Cosa vuol dire questo? Vuol dire che in cima a una montagna, proprio di fronte al Cervino, c’è un edificio di cemento lasciato bellamente lì a morire. La morte dei manufatti umani in alta montagna è dolorosa e cruenta, ma anche meritata; è una giusta vendetta della natura. Questa funivia aveva un’appendice particolarmente invasiva al tempo, e particolarmente horror oggi: dopo i primi anni di esercizio, in cui numerosi sciatori scivolavano nel primo tratto in cresta cadendo in qualche centinaio di metri di strapiombo sul lato svizzero, fu realizzato un orrido tunnel di cemento appoggiato sul fianco della montagna, pieno di gradini in discesa che gli sciatori percorrevano con gli attrezzi in spalla. I mitici esploratori crucchi di Retrofutur ci sono saliti, e hanno realizzato una serie di impressionanti video di ciò che resta del tutto.

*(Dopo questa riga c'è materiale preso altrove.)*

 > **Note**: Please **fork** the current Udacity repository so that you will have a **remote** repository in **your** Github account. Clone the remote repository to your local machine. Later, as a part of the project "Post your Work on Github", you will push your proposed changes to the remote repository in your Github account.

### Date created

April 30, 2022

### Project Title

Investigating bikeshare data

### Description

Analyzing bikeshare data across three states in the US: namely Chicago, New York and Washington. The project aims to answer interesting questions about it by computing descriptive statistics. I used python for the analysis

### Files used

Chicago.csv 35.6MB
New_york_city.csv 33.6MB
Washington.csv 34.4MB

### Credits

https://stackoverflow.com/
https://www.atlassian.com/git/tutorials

Ma non è questa la cosa più impressionante; la cosa più impressionante sta invece in un paio di altre foto. Questa, infatti, è l’uscita del tunnel suddetto, fotografata nell’estate del 2008. Ovviamente l’immagine vi lascerà perplessi: ma come, finisce su uno strapiombo di rocce? Come facevano gli sciatori a lanciarsi giù? Sarà crollata la montagna?
La risposta sta in questa immagine qui sotto: la foto della pista con gli sciatori sopra nel 1993, e la stessa foto nel 2008. Le due righe rosse corrispondono allo stesso profilo; nel cerchietto giallo a destra (a sinistra è subito sopra la pista a metà crinale) l’uscita del tunnel.
In quindici anni, sono spariti circa quindici metri di ghiacciaio, a causa del riscaldamento globale: e dunque il “piano pista” si è corrispondentemente abbassato. Anche volessero, oggi non potrebbero più rifare quell’impianto così com’era. Ma ho il sospetto che, a fronte di questa ecatombe gelata, la perdita di una pista da sci non sia il problema principale.